▶ [Exercise prompt]: When you retype the records that follow, keep each word as it is and drop any pictures.

··· Working data

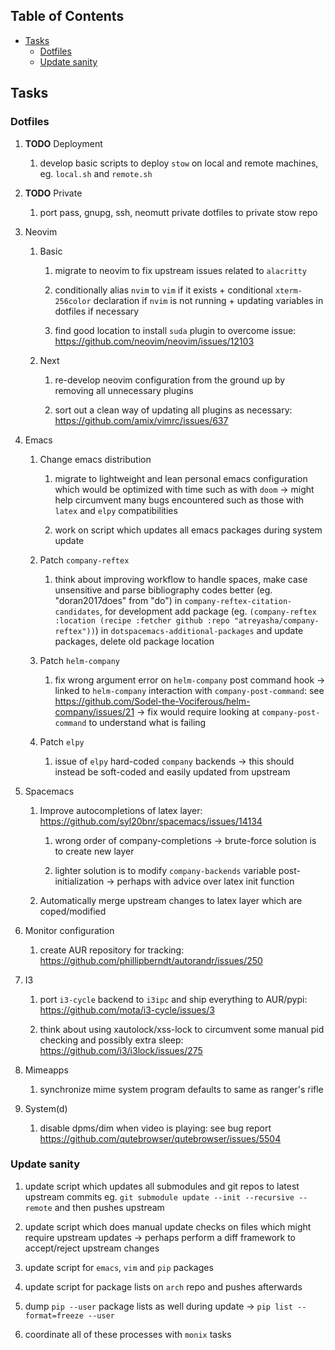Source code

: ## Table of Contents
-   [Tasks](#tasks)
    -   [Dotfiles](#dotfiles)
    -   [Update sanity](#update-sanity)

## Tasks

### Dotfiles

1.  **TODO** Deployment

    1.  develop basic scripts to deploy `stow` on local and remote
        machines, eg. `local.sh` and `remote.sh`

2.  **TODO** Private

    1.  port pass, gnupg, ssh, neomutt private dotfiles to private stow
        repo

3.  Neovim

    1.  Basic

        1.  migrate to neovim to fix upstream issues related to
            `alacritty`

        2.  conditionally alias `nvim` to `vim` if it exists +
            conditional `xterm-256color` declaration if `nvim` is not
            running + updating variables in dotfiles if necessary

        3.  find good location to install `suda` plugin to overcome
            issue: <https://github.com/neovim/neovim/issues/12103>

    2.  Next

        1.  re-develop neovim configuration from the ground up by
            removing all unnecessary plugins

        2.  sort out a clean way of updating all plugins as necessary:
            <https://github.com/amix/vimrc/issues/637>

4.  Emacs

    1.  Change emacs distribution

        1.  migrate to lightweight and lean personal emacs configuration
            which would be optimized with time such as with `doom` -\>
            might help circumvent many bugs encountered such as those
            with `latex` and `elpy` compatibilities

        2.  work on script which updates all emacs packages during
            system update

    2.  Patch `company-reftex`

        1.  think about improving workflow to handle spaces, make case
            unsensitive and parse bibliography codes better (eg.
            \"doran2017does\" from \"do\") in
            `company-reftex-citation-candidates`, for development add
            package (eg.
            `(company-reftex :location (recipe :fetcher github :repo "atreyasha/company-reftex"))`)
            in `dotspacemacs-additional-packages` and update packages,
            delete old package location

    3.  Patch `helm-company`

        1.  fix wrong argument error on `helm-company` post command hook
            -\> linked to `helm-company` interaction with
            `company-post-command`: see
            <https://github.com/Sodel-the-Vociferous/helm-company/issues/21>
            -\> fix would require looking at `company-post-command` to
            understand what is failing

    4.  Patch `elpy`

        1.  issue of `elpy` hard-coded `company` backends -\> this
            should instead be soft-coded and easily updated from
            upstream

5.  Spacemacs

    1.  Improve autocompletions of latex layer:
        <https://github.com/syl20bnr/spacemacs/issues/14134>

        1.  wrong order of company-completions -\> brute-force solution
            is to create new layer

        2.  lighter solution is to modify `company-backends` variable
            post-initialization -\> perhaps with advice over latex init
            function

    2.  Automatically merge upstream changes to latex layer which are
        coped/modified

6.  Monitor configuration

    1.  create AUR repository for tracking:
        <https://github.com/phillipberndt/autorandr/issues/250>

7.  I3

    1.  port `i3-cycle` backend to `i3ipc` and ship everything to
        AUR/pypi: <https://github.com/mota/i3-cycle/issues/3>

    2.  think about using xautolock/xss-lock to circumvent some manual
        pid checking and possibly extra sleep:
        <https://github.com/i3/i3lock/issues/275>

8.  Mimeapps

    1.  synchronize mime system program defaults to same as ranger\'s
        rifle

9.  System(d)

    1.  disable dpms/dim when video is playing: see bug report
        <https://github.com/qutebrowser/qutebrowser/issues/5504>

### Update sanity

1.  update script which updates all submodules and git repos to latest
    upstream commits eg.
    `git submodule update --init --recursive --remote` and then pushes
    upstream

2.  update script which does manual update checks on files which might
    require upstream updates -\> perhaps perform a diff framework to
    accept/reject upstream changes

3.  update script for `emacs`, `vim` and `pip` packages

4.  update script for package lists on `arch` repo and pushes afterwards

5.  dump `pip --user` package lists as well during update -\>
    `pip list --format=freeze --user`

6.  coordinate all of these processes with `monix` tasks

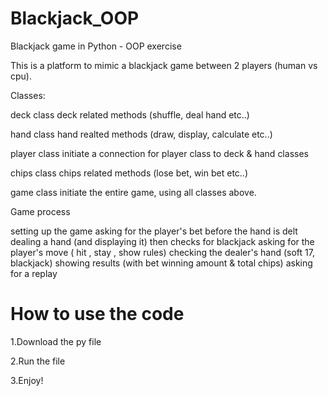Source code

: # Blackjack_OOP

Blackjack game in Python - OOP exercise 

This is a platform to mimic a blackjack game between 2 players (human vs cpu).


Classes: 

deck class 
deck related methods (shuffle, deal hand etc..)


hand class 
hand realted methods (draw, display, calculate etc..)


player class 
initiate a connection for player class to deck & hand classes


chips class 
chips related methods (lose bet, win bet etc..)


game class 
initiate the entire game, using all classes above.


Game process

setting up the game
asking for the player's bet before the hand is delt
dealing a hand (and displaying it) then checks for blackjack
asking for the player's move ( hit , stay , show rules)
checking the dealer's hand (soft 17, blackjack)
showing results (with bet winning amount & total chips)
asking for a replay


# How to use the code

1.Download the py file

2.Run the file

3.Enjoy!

······

▶ [Your response]:
Source code

: ## Table of Contents
-   [Tasks](#tasks)
    -   [Dotfiles](#dotfiles)
    -   [Update sanity](#update-sanity)

## Tasks

### Dotfiles

1.  **TODO** Deployment

    1.  develop basic scripts to deploy `stow` on local and remote
        machines, eg. `local.sh` and `remote.sh`

2.  **TODO** Private

    1.  port pass, gnupg, ssh, neomutt private dotfiles to private stow
        repo

3.  Neovim

    1.  Basic

        1.  migrate to neovim to fix upstream issues related to
            `alacritty`

        2.  conditionally alias `nvim` to `vim` if it exists +
            conditional `xterm-256color` declaration if `nvim` is not
            running + updating variables in dotfiles if necessary

        3.  find good location to install `suda` plugin to overcome
            issue: <https://github.com/neovim/neovim/issues/12103>

    2.  Next

        1.  re-develop neovim configuration from the ground up by
            removing all unnecessary plugins

        2.  sort out a clean way of updating all plugins as necessary:
            <https://github.com/amix/vimrc/issues/637>

4.  Emacs

    1.  Change emacs distribution

        1.  migrate to lightweight and lean personal emacs configuration
            which would be optimized with time such as with `doom` -\>
            might help circumvent many bugs encountered such as those
            with `latex` and `elpy` compatibilities

        2.  work on script which updates all emacs packages during
            system update

    2.  Patch `company-reftex`

        1.  think about improving workflow to handle spaces, make case
            unsensitive and parse bibliography codes better (eg.
            \"doran2017does\" from \"do\") in
            `company-reftex-citation-candidates`, for development add
            package (eg.
            `(company-reftex :location (recipe :fetcher github :repo "atreyasha/company-reftex"))`)
            in `dotspacemacs-additional-packages` and update packages,
            delete old package location

    3.  Patch `helm-company`

        1.  fix wrong argument error on `helm-company` post command hook
            -\> linked to `helm-company` interaction with
            `company-post-command`: see
            <https://github.com/Sodel-the-Vociferous/helm-company/issues/21>
            -\> fix would require looking at `company-post-command` to
            understand what is failing

    4.  Patch `elpy`

        1.  issue of `elpy` hard-coded `company` backends -\> this
            should instead be soft-coded and easily updated from
            upstream

5.  Spacemacs

    1.  Improve autocompletions of latex layer:
        <https://github.com/syl20bnr/spacemacs/issues/14134>

        1.  wrong order of company-completions -\> brute-force solution
            is to create new layer

        2.  lighter solution is to modify `company-backends` variable
            post-initialization -\> perhaps with advice over latex init
            function

    2.  Automatically merge upstream changes to latex layer which are
        coped/modified

6.  Monitor configuration

    1.  create AUR repository for tracking:
        <https://github.com/phillipberndt/autorandr/issues/250>

7.  I3

    1.  port `i3-cycle` backend to `i3ipc` and ship everything to
        AUR/pypi: <https://github.com/mota/i3-cycle/issues/3>

    2.  think about using xautolock/xss-lock to circumvent some manual
        pid checking and possibly extra sleep:
        <https://github.com/i3/i3lock/issues/275>

8.  Mimeapps

    1.  synchronize mime system program defaults to same as ranger\'s
        rifle

9.  System(d)

    1.  disable dpms/dim when video is playing: see bug report
        <https://github.com/qutebrowser/qutebrowser/issues/5504>

### Update sanity

1.  update script which updates all submodules and git repos to latest
    upstream commits eg.
    `git submodule update --init --recursive --remote` and then pushes
    upstream

2.  update script which does manual update checks on files which might
    require upstream updates -\> perhaps perform a diff framework to
    accept/reject upstream changes

3.  update script for `emacs`, `vim` and `pip` packages

4.  update script for package lists on `arch` repo and pushes afterwards

5.  dump `pip --user` package lists as well during update -\>
    `pip list --format=freeze --user`

6.  coordinate all of these processes with `monix` tasks

Source code

: # Blackjack_OOP

Blackjack game in Python - OOP exercise 

This is a platform to mimic a blackjack game between 2 players (human vs cpu).


Classes: 

deck class 
deck related methods (shuffle, deal hand etc..)


hand class 
hand realted methods (draw, display, calculate etc..)


player class 
initiate a connection for player class to deck & hand classes


chips class 
chips related methods (lose bet, win bet etc..)


game class 
initiate the entire game, using all classes above.


Game process

setting up the game
asking for the player's bet before the hand is delt
dealing a hand (and displaying it) then checks for blackjack
asking for the player's move ( hit , stay , show rules)
checking the dealer's hand (soft 17, blackjack)
showing results (with bet winning amount & total chips)
asking for a replay


# How to use the code

1.Download the py file

2.Run the file

3.Enjoy!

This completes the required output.